Everyone here is lying: Not a great introduction to Shari Lapena
- Andrea

- Dec 20, 2024
- 2 min read
Updated: Oct 25

I've seen Shari Lapena's books lying about my local library and I know she's a popular Canadian author. Lapena was a lawyer and an English teacher before becoming a novelist. She has published ten bestselling novels to date. I managed to get hold of a copy of her 2023 book, Everyone here is lying. Here's my review. (Spoiler alert: I didn't like the book.)
Everyone here is lying | Published July 2023 | Read September 2024

Here's the premise of the book: William Wooler is a family man on the surface, but he's been having an affair. The novel opens with William ending the affair (badly) in a seedy motel room. William returns home early from work, upset and angry, only to find his nine-year-old daughter Avery unexpectedly home from school after being dismissed from choir practice for disruptive behaviour. William loses his temper with Avery and hours later she goes missing.
Sounds intriguing, right? Sure, if the story is well executed. Sadly, Everyone here is lying is a locked room mystery that fails to deliver. On top of that, the book is full of tropes.
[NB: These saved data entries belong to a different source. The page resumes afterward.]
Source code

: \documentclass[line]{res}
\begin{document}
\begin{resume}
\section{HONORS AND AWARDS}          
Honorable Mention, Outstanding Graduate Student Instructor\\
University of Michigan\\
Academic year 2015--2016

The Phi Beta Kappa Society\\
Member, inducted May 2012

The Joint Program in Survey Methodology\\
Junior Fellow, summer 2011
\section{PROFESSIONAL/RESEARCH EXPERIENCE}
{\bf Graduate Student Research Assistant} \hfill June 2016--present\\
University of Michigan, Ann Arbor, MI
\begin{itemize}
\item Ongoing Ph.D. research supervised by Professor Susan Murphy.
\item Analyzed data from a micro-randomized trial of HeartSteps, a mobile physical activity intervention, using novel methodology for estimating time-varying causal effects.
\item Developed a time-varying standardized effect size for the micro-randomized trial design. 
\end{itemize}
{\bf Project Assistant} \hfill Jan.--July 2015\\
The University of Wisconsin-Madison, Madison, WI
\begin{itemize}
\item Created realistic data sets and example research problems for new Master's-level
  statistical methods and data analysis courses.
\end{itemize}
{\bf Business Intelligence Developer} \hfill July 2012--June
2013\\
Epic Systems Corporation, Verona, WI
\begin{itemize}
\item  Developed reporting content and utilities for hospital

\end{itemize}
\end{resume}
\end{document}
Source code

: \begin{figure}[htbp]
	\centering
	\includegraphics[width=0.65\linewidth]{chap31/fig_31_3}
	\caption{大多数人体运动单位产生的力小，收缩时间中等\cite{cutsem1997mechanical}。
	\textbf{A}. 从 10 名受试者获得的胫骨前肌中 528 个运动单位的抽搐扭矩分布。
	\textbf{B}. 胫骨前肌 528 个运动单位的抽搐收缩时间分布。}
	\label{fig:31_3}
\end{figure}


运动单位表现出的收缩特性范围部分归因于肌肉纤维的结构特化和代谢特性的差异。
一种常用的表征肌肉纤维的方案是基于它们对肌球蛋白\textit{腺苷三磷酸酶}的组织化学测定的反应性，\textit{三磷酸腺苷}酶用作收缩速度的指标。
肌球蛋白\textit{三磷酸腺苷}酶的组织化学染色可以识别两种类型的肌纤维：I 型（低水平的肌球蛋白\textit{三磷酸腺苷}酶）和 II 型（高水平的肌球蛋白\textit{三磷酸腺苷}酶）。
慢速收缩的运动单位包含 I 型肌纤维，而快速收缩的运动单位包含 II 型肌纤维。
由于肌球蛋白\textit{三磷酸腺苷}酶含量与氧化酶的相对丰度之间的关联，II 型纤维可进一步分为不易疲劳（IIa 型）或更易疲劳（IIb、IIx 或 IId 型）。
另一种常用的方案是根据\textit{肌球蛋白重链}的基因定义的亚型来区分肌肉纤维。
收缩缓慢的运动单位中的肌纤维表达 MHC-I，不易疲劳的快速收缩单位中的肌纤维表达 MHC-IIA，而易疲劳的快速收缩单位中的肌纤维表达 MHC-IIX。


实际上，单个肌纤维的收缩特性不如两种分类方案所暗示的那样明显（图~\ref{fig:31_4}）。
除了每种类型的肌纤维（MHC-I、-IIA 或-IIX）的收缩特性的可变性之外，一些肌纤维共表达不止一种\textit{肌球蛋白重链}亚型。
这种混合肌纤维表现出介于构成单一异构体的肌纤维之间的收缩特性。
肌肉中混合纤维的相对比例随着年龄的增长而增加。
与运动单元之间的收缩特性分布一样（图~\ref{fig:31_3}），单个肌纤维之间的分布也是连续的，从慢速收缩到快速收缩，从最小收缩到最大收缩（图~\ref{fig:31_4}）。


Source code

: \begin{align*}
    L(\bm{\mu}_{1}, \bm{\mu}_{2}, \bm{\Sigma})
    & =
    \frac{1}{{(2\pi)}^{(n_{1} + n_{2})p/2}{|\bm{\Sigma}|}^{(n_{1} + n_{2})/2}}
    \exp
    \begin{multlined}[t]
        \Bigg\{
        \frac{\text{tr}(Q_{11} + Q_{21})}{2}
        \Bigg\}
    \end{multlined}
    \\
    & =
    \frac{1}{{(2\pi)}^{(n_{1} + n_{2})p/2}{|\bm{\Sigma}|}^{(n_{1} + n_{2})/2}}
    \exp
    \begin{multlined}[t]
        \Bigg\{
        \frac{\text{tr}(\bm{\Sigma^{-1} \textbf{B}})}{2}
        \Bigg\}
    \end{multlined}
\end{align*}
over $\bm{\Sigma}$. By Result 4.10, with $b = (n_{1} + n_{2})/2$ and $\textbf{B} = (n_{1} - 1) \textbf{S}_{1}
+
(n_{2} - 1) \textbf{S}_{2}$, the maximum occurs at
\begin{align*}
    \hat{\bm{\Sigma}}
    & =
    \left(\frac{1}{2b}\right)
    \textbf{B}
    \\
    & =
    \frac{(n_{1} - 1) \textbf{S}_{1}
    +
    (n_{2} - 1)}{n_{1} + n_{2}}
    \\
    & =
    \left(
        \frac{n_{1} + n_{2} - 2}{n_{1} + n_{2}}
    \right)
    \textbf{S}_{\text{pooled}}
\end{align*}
Avery goes missing in a small, exclusive neighbourhood and of course all the neighbours have secrets, it's just a matter of working through all of them to find the guilty party. I wasn't invested in the outcome and I couldn't connect to the story. It isn't a particularly intriguing or interesting journey to roll through all the possible suspects. There is also no world-building and very little context for the Wooler family before the story jumps into Avery's disappearance.
I know you have to suspend disbelief when reading thrillers, but Everyone here is lying required too much of me on that front. This isn't due to a bonkers ending or over-the-top plotting. The story is set up as a simple disappearance of a child, but the plot needs to match with that scenario. It doesn't.
First off, Avery is dismissed from school but no parent is advised and she walks home alone. That should NOT happen. Avery, while clearly an intelligent child, exhibits thought processes through the whole book that are WAY above the level of a 9-year-old. Has Lapena never interacted with children? Avery's characterisation threw me from the outset. It might work work better if she was older. The throwing of neurodivergence together with a personality disorder is jarring and I loathed that part of the book.
The police are completely inept up to the point of caricature. William tells a stupid lie to cover his affair and seems to care more about its exposure than finding his daughter. Some of the so-called secrets of the suspected neighbours when revealed, are just plain silly, so the locked room approach doesn't work. I didn't like any of the characters so there was no one to root for. There is even one female character pretending to have been abused. The final bit of action is completely ridiculous. Thinking about it further, it feels like Lapena thinks her readers are idiots.
So, it's a hard pass for me on this author, unless I can muster up the courage to give another of her books a go.